Problem statement: How many lines below contain the string "AppId"? Reply with the figure and no further words.

Provided records:
- - -

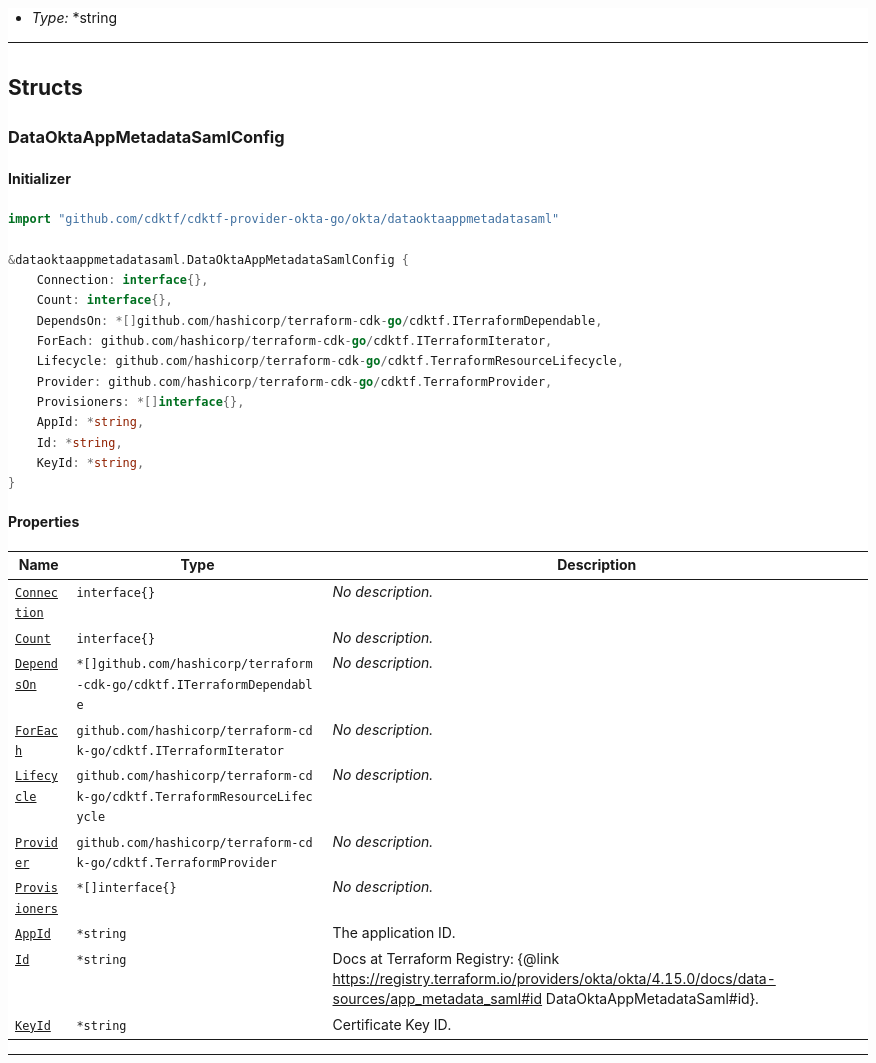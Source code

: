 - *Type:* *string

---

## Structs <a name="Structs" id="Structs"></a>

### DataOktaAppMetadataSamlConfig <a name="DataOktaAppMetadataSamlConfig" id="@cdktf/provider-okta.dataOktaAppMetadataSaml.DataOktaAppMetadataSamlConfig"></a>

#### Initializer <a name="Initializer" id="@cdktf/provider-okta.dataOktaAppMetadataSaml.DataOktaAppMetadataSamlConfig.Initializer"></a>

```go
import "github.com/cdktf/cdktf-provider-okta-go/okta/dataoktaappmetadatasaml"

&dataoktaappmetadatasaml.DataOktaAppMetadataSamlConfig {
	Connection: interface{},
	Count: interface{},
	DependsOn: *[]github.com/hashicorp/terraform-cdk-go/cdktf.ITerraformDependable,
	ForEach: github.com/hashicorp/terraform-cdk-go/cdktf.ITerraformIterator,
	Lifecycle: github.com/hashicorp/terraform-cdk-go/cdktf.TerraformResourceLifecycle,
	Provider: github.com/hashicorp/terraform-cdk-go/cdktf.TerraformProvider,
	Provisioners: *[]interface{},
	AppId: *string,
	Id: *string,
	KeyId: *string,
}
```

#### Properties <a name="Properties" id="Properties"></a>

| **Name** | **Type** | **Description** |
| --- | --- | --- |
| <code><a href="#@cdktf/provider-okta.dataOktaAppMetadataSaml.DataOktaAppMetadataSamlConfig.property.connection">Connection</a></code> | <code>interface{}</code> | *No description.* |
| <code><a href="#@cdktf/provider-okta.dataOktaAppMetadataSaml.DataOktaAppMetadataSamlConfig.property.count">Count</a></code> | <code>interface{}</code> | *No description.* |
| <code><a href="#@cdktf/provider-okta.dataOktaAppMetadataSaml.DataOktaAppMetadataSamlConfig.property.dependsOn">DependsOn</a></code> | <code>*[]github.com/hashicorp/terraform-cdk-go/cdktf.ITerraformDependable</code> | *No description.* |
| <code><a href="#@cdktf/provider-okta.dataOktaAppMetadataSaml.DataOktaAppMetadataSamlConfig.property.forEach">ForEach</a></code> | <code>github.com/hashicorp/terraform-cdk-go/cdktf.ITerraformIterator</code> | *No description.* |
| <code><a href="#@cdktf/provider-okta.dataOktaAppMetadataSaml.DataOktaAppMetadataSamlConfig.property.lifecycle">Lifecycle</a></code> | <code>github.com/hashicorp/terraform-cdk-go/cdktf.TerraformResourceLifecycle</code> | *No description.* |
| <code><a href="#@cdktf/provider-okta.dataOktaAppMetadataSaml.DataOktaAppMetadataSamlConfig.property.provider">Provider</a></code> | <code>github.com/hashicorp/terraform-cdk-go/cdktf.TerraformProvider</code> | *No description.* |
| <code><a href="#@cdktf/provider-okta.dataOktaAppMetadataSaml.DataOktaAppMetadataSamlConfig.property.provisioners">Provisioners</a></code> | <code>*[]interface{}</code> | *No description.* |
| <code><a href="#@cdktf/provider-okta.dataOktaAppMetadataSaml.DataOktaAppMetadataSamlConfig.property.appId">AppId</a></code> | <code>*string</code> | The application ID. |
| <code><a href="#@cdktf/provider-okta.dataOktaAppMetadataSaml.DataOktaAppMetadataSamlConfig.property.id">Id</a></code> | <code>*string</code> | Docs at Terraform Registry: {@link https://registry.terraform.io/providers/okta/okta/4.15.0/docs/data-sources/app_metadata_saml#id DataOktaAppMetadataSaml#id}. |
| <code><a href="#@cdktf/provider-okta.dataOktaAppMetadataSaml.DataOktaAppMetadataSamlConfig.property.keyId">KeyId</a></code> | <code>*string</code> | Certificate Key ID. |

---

- - -

Task solution: 2